The step size is a parameter of the algorithm. In Machine Learning understanding what the parameters of the methods you are using do can be as important as understanding the parameters of your model. It’s an important part of the craft. If you take very small steps the algorithm may eventually find the minimum but may take a long time. If your steps are too large you may not get to the bottom because you keep stepping over the minimum.

I’ll do a simple example problem of finding the minimum of $f(x)=x^2$ with gradient descent so you can see this.

[ The gradient $\nabla f(x)$ is just the derivative $\frac{df}{dx} = 2x$ so the gradient descent $x$ update is $x_{k+1} \gets x_k – \alpha 2x_k$ ]

First we’ll load some Python modules and define the functions above.

In [1]:
import pandas as pd  # data handeling
import numpy as np   # numeriacal computing
import matplotlib.pyplot as plt  # plotting core
import seaborn as sns  # higher level plotting tools
%matplotlib inline
sns.set()
In [2]:
# simple function to demo step size
def f(x) : # A parabola
    f = x**2
    return f
def Df(x) : # The derivative (gradient)
    Df = 2*x
    return Df
def xp1(x,alpha) : # update
    xp1 = x - alpha * Df(x)
    return xp1

Here is what happens if your step size is too small. It’s slow to converge.

In [3]:
def plot_steps( guess, alpha, nsteps) :
    fig, ax = plt.subplots()
    x = np.linspace(-3,3,100)
    ax.plot(x, f(x))
    x = guess
    ax.plot(x,f(x), 'o', label='start x=%.2f' %x )
    for i in range(nsteps):
        xold = x
        x = xp1(x,alpha)
        ax.plot(x,f(x), 'o', label='x = %.2f' %x)
        ax.plot([xold,x],[f(xold),f(x)], '-')
    plt.legend();
In [5]:
plot_steps( -2.5, 0.02, 10 )

If the step size is too big it may overshoot the minimum and oscillate without getting to the minimum.

In [6]:
plot_steps( -2.5, 0.9, 10 )

If it’s beyond a critical size it will “blow up” and start going up hill to infinity!

In [11]:
plot_steps( -2.5, 1.05, 10 )

Here’s a quiz for you 🙂 If you set the step size $\alpha$ to 0.5 how many steps will it take to find the minimum? [Hint: think about where the minimum is i.e. $x=0$ then look at the gradient descent update formula $x_{k+1} \gets x_k – \alpha 2x_k$ — You could cheat too and download the notebook and make the plot

The step size problem is not too bad if you have your data scaled well (preconditioned). More sophisticated optimization algorithms would use something called a “line search” to find a good step size.
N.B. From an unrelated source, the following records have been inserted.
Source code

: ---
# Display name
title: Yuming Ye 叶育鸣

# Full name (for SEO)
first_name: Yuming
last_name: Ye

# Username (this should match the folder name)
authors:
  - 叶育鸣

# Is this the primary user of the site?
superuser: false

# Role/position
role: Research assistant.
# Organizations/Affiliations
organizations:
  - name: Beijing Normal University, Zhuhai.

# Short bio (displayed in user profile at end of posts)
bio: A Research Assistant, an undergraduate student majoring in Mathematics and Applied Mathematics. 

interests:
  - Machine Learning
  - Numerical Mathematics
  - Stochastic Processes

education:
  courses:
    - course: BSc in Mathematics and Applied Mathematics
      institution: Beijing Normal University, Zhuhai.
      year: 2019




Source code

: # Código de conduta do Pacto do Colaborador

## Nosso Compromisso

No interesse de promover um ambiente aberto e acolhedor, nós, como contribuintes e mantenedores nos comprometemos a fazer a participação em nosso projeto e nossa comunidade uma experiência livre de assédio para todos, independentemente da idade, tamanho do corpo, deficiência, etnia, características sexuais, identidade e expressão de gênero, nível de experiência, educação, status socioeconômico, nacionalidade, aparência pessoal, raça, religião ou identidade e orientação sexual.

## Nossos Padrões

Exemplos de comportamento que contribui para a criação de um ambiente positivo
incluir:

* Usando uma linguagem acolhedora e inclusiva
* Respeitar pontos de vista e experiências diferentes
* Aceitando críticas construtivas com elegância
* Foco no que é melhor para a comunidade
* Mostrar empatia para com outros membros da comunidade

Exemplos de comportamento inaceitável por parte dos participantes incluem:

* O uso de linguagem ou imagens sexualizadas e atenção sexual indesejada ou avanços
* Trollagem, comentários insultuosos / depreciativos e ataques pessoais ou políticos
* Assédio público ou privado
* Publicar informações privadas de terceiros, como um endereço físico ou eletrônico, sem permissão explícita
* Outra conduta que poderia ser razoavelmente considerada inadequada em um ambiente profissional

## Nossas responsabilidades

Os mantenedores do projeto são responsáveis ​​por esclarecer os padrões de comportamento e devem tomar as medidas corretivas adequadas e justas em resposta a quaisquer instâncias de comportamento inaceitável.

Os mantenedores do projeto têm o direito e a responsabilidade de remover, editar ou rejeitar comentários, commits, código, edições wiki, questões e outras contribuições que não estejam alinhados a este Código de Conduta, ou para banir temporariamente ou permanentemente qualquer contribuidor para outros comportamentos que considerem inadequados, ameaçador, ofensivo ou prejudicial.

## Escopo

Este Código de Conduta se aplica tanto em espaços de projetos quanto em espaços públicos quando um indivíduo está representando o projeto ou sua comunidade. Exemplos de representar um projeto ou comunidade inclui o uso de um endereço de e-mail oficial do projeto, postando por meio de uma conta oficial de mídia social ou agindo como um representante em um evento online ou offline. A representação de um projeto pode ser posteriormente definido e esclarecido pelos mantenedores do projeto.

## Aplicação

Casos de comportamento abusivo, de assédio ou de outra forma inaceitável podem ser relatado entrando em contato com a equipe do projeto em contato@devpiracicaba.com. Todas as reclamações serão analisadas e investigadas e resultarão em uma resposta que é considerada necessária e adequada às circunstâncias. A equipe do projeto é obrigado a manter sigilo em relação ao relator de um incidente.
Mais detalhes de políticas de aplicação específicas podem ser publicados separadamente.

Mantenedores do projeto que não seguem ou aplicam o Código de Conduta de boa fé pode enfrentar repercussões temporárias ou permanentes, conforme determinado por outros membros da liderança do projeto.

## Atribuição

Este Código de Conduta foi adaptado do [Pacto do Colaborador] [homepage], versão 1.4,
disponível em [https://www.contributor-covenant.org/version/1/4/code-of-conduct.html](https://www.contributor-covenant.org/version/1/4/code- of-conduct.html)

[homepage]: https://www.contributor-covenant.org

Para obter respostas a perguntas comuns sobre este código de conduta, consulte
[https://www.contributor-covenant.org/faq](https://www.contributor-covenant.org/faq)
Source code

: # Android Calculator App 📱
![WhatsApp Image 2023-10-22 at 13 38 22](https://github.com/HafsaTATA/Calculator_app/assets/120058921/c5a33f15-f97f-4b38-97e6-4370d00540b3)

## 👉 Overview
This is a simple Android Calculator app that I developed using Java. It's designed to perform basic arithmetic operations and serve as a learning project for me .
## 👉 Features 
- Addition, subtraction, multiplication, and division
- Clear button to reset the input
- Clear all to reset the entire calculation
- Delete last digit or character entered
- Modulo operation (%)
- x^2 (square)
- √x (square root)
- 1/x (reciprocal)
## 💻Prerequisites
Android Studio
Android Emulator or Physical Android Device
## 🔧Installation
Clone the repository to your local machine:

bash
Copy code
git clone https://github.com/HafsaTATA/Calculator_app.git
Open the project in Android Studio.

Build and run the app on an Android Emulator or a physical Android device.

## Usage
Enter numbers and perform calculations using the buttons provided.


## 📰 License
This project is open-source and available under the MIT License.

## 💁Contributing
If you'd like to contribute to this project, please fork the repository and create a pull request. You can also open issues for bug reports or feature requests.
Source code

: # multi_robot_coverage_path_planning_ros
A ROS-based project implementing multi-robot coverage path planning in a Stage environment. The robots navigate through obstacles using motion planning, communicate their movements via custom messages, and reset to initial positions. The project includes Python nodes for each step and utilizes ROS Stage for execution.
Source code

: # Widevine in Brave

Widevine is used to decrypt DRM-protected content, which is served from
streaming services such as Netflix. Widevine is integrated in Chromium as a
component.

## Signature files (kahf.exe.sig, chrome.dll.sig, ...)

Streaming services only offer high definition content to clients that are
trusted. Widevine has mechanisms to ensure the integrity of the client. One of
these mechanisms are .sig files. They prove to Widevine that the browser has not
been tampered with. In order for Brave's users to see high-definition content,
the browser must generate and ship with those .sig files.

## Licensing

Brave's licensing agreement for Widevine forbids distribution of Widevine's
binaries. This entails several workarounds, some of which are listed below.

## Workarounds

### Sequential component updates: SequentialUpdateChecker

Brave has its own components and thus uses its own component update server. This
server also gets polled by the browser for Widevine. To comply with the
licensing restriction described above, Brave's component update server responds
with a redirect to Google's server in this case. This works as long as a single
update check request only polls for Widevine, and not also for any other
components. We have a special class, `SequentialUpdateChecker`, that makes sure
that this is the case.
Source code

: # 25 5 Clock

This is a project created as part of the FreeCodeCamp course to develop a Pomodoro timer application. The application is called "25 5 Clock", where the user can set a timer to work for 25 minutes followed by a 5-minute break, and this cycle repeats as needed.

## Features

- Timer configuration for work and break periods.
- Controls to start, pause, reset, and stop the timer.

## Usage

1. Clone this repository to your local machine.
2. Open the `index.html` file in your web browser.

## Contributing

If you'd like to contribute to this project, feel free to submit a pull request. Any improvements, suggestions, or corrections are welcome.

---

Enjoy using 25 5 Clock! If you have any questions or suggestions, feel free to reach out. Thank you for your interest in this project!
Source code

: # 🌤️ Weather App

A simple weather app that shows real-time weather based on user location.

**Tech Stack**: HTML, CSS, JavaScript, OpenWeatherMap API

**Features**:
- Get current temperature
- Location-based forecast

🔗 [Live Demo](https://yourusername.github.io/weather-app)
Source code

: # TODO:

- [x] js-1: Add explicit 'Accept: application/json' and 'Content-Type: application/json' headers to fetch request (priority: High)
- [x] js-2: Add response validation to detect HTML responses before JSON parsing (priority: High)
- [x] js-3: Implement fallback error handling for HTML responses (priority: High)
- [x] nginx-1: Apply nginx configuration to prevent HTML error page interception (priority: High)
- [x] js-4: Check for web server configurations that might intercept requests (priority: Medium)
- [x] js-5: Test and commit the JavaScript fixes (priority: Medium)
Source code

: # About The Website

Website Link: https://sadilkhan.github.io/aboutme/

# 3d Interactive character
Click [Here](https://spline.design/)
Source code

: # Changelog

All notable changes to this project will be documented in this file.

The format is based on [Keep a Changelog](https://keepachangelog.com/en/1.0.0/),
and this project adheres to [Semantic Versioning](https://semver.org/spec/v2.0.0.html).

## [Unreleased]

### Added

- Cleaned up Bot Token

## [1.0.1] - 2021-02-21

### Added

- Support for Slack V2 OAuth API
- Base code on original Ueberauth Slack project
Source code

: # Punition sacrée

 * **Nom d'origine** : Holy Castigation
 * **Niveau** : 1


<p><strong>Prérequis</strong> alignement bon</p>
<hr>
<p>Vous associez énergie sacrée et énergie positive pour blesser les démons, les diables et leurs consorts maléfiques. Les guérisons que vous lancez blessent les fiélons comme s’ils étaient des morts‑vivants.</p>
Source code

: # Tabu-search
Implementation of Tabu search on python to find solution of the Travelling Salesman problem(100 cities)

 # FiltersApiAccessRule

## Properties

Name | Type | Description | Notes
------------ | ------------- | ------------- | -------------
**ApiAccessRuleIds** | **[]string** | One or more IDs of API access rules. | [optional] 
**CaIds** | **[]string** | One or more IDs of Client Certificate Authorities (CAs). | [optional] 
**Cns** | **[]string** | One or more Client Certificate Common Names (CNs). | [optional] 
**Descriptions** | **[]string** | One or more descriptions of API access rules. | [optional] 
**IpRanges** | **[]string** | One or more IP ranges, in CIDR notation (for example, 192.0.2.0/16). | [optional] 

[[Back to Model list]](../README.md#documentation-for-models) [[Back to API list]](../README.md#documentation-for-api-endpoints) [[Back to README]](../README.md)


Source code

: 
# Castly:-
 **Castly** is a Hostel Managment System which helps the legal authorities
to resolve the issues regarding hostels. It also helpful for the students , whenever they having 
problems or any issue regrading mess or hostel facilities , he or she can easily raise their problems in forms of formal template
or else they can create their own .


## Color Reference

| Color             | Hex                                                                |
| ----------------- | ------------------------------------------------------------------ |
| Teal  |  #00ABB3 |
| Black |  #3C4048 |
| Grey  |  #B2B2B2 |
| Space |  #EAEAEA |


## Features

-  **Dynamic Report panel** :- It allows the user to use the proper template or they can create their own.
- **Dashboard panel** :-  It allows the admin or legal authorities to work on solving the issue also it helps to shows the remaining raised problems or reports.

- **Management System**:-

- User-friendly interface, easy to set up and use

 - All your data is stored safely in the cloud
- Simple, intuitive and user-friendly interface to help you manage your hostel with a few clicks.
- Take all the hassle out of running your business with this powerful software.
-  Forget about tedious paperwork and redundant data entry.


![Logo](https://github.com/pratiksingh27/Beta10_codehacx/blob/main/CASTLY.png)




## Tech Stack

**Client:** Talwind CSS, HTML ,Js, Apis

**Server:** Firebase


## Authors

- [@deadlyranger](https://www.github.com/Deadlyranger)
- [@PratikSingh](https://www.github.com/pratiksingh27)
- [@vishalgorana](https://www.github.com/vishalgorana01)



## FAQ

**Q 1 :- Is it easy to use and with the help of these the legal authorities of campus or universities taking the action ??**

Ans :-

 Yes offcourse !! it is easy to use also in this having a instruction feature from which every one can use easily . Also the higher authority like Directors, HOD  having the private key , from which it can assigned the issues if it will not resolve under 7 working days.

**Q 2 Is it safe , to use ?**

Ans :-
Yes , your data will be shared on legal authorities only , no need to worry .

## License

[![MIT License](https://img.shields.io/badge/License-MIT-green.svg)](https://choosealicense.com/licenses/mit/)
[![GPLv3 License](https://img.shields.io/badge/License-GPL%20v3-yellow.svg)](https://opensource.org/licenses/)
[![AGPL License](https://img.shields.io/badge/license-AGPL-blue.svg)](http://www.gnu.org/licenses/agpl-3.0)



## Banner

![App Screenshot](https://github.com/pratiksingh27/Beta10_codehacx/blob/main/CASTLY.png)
It is important to understand the algorithms you use and know what the algorithm parameters do. If you just blindly use some code you may not get very good results and waste a lot of time.

Gradient Descent parameter optimization for 98039 zipcode housing data.

OK, lets do this with our Housing “price” vs “sqft_living” data. We will iterate through gradient descent and look at the results as we go.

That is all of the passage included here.